We are at this moment in the middle of a crisis. Drug prices are simply out of control and superbugs are on the rise making drugs less effective. However, out of control prices are the first issue of concern right now because millions of people have to make do without the drugs they need because they cannot afford them. Enter generics, the low-cost option for those that cannot afford expensive brand name drugs. However, before we get super excited about generics we have to ask the question, do they work. On this episode of Lessons from the Screen, we are going to be looking primarily at that question, but we are also going to be digging into the process of how generics are made, approved, and brought to market.
The Generic Drug Industry, for many people, they are the answer to the problem of overpriced drugs. In the minds of many, they are the same as the brand drugs at a fraction of the price. The statements of many in the Food and Drug Administration, pharmacist, insurance companies, and generic manufacturing companies support this. However, all of them have a stake in making those statements.
The Food and Drug Administration would face major backlash and a loss of credibility if they stood in the way of a cheaper alternative to brand drugs. People would say they are working on the payroll of pharmaceutical companies, which is a problem they already face with the revolving door many top FDA officials go through as they transition from drug companies to the FDA and back again. The fact that most people do not really understand what the FDA actually does is not helping matters much in that regard. Nevertheless, as a regulatory agency backed by the US Government, maintaining public trust is paramount and the FDA will do anything to maintain that rapidly diminishing trust. Admitting that Generic drugs are not a cheaper copy of brand drugs after generics have been in use for so long would destroy the agencies credibility. This also explains why the agency has been so resistant to admitting any sort of mistakes on their end. The Ranbaxy situation is a prime example of this in which they finally after nearly a decade of investigating with clear evidence decided to hold the corporation criminally liable for its dangerous generic pharmaceuticals in 2013. The Wellbutrin XL recall in 2012 is another example of this as the FDA had been first notified about the problem with the generic drug more than 5 years before it took action.

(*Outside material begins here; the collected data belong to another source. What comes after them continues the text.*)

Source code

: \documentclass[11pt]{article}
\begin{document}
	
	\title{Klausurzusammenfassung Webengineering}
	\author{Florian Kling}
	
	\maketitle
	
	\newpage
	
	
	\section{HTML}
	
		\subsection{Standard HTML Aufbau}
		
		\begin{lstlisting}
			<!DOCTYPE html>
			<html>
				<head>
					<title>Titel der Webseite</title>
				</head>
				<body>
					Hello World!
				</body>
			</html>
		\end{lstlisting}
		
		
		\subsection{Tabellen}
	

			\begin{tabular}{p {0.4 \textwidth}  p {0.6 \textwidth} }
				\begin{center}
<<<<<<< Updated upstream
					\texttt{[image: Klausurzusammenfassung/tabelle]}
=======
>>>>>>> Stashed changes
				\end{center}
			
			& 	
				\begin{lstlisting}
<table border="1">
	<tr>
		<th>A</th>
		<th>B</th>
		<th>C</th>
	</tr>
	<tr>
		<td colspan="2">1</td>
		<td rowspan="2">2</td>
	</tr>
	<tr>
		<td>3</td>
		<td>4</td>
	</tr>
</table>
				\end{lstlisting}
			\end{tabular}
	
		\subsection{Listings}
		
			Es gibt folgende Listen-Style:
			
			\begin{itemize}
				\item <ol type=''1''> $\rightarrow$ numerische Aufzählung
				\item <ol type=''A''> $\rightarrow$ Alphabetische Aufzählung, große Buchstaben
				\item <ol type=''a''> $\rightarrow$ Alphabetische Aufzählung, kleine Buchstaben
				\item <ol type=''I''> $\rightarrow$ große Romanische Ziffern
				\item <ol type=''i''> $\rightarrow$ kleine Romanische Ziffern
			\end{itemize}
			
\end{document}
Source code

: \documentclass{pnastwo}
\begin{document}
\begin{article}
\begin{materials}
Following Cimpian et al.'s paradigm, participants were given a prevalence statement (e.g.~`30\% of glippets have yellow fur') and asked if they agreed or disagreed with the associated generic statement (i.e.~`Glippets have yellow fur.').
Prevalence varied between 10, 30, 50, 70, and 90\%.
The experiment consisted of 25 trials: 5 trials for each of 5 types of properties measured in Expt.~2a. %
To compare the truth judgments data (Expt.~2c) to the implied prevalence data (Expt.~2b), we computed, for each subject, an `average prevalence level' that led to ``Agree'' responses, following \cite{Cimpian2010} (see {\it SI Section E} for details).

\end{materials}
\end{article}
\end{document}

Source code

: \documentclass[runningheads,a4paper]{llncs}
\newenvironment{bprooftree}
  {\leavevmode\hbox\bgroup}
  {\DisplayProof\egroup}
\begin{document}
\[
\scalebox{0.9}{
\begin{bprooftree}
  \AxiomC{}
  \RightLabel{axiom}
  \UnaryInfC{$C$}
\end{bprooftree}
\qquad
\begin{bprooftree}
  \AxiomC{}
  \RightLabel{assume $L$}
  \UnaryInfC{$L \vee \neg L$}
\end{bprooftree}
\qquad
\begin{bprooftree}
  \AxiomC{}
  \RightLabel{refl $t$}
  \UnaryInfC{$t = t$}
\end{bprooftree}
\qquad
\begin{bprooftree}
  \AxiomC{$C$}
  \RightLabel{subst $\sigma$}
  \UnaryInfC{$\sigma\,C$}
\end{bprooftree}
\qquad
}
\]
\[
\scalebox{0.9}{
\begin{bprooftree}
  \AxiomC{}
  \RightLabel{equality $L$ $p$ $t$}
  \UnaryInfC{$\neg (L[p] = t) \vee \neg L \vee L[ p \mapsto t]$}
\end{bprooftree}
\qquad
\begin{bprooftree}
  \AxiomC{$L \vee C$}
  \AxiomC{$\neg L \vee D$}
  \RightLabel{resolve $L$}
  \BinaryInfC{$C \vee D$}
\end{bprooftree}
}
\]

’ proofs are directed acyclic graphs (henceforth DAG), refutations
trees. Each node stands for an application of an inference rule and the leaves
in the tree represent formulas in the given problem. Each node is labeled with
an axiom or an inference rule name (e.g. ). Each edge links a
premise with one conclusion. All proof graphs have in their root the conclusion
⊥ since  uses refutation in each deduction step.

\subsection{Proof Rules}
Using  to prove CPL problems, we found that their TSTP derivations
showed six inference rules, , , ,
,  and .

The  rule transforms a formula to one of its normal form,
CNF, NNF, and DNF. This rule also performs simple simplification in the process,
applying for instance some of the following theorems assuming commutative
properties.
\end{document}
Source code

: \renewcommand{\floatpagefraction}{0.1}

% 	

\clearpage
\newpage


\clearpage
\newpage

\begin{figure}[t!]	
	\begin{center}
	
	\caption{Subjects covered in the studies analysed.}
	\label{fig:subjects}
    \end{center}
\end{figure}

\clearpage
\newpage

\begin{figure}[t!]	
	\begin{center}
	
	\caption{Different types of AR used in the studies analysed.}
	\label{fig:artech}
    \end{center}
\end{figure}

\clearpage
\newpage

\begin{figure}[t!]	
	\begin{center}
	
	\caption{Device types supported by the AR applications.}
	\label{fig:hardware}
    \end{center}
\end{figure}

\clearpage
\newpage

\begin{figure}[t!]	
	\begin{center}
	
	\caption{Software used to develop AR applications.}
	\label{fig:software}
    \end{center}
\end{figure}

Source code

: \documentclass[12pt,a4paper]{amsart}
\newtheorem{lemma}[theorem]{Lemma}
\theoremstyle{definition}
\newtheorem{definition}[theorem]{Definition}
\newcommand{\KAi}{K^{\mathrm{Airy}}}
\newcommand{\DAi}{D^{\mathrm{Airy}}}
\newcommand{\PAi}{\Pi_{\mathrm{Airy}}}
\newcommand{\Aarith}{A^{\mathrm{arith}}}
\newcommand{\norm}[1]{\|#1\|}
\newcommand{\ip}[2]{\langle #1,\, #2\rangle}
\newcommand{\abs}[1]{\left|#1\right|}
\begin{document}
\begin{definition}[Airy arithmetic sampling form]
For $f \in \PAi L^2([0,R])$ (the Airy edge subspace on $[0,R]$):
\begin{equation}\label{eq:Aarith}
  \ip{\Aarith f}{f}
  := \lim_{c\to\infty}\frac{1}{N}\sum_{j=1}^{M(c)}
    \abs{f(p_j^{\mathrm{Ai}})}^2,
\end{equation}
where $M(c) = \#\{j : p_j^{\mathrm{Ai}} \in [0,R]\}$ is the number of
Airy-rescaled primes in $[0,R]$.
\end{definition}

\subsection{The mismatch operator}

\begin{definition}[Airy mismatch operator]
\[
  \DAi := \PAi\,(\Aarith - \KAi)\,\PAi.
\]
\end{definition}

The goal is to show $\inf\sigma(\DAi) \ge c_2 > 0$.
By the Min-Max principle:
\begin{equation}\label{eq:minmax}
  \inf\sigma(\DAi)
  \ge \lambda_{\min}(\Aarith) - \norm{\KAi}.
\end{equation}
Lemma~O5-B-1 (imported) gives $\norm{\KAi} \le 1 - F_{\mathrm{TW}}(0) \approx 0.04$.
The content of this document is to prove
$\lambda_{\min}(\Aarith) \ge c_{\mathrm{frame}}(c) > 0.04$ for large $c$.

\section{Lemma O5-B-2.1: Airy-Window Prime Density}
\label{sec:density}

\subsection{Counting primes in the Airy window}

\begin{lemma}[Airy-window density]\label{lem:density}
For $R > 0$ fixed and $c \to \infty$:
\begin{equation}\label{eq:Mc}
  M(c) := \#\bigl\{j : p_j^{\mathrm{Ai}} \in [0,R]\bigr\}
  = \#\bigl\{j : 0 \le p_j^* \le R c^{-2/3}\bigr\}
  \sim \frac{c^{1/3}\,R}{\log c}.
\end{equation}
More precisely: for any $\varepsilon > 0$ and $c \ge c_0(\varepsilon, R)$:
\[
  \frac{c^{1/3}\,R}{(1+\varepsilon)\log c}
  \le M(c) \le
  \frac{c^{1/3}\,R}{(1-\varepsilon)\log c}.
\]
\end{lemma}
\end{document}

Pharmacists also face a credibility crisis. For years, many of them have championed generic drugs as being the same as brands and they are regularly recognized as the experts on pills. While many pharmacists will change their minds and opinions when they notice a problem, many will not. There is currently a disagreement between pharmacists about the FDA regulations for generic drugs and how bioequivalence is measured. This is mostly a professional pride and ego deal however and nothing of the scope of the public pressure the FDA faces. However, one can only imagine the embarrassment the field would feel if generic drugs were not actually equivalent seeing as how they are viewed as the pill experts in society, a label that should probably be attached a little more to the chemist. They would however also face backlash from the activist community who would undoubtedly accuse them of being in bed with the pharmaceutical companies, a claim that they are already facing more and more although not to the extent of the FDA.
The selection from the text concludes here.